Na mesma linha, Trump ordenou a demissão sumária de Hampton Dellinger, chefe do Office of Special Counsel (OSC), órgão federal responsável tanto por proteger denunciantes quanto por receber e investigar denúncias de irregularidades no governo. Dellinger tinha um mandato fixo e, ainda assim, foi dispensado por e-mail com uma mensagem seca: “Em nome do Presidente Donald J. Trump, escrevo para informá-lo de que seu cargo como Procurador Especial do Escritório da Procuradoria Especial dos EUA está encerrado, com eficácia imediata.” Sem justificativa. Sem explicações.

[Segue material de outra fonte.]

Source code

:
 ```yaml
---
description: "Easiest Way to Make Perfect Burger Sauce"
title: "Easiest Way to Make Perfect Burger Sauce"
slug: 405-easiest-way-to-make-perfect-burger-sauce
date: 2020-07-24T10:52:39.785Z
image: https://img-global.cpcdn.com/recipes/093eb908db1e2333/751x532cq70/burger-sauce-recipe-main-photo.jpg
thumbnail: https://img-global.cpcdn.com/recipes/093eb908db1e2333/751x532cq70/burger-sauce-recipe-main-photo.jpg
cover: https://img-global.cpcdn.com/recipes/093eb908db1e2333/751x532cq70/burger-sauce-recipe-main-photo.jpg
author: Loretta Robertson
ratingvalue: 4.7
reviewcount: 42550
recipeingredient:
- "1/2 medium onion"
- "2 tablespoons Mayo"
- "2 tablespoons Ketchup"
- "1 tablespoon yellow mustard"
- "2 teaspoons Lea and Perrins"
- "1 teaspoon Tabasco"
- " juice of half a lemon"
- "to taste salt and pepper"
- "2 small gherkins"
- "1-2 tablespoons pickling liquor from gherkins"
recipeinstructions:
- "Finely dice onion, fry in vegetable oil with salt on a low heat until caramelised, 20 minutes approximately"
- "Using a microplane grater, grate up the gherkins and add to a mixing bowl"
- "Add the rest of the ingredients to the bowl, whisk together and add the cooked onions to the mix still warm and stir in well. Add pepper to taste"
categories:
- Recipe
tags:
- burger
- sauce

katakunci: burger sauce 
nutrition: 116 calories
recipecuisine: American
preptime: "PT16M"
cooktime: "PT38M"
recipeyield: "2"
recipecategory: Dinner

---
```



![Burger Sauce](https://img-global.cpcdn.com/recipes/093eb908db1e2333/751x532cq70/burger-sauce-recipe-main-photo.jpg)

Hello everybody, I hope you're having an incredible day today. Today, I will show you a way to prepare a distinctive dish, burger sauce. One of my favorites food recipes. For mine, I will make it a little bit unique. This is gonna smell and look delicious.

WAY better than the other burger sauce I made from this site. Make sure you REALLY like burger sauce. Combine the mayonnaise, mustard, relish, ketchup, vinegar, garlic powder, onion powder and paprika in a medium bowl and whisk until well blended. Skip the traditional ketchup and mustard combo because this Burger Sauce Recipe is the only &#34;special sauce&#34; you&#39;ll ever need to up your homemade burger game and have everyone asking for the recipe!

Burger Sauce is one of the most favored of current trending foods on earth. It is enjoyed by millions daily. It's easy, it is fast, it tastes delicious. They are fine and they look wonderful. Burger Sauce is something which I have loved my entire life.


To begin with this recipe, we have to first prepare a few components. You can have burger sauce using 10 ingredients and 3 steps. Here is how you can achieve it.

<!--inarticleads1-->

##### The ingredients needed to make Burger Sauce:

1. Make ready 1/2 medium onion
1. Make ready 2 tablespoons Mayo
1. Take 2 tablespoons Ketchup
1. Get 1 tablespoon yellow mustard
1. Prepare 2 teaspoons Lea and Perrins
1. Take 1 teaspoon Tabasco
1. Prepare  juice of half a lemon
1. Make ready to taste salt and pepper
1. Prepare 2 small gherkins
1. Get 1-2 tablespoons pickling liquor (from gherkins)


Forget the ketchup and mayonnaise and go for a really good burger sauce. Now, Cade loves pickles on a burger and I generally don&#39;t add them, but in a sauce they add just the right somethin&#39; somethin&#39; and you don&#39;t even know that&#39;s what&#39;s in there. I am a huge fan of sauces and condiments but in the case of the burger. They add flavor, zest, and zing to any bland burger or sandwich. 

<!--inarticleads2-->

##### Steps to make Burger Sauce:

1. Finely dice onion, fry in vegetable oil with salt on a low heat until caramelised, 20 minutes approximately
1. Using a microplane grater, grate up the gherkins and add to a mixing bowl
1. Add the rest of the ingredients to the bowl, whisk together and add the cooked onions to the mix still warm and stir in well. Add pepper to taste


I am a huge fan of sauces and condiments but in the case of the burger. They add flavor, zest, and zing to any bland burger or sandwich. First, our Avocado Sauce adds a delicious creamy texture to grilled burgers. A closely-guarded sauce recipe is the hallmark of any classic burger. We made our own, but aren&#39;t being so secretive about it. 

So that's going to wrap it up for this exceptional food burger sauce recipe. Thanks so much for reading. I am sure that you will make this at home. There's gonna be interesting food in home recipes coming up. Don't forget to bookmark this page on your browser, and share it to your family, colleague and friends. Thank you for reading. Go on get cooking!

Dellinger recorreu à Justiça, e uma juíza federal de Washington, D.C., concedeu uma liminar determinando seu retorno ao cargo, até que mais informações fossem obtidas. Mas a mensagem foi clara: o governo Trump não tem interesse de manter mecanismos de controle interno que possam representar obstáculos ao cumprimento de suas promessas de campanha.
Essas ações fazem parte de um movimento mais amplo. O FBI passa por uma verdadeira caça às bruxas, com expurgos internos e pressões políticas. O Departamento de Justiça, agora sob nova direção, dispensou procuradores da Divisão Criminal, em Washington, e mandou arquivar importantes investigações de corrupção, causando impactos no sistema de Justiça. A ordem para que a Procuradoria Federal do Distrito Sul de Nova York descontinuasse a ação penal contra o Eric Adams, prefeito da cidade, gerou uma reação em cadeia, primeiro com a renúncia da U.S. Attorney Danielle Sassoon, responsável pelo caso, seguida de uma dura retaliação determinada pelo Procurador-Geral Adjunto dos EUA, Emil Bove, que avocou o caso, para encerrá-lo em juízo; suspendeu cautelarmente dois procuradores assistentes da antiga equipe de Sassoon, os AUSA Hagan Scotten e Derek Wikstrom; e determinou a abertura de uma investigação disciplinar contra ela, por descumprir deveres hierárquicos. Independência funcional, inamovibilidade e vitaliciedade não são palavras que compõem o plexo de garantias dos procuradores dos Estados Unidos.
Num movimento paralelo, Trump baixou um decreto determinando a suspensão por 180 dias da aplicação da Foreign Corrupt Practices Act (FCPA), a principal legislação americana contra o suborno transnacional, deixando empresas livres para pagar propinas no exterior, sem receio de punição federal nos Estados Unidos. O efeito pervasivo dessa medida terá alcance transnacional, noutros mercados.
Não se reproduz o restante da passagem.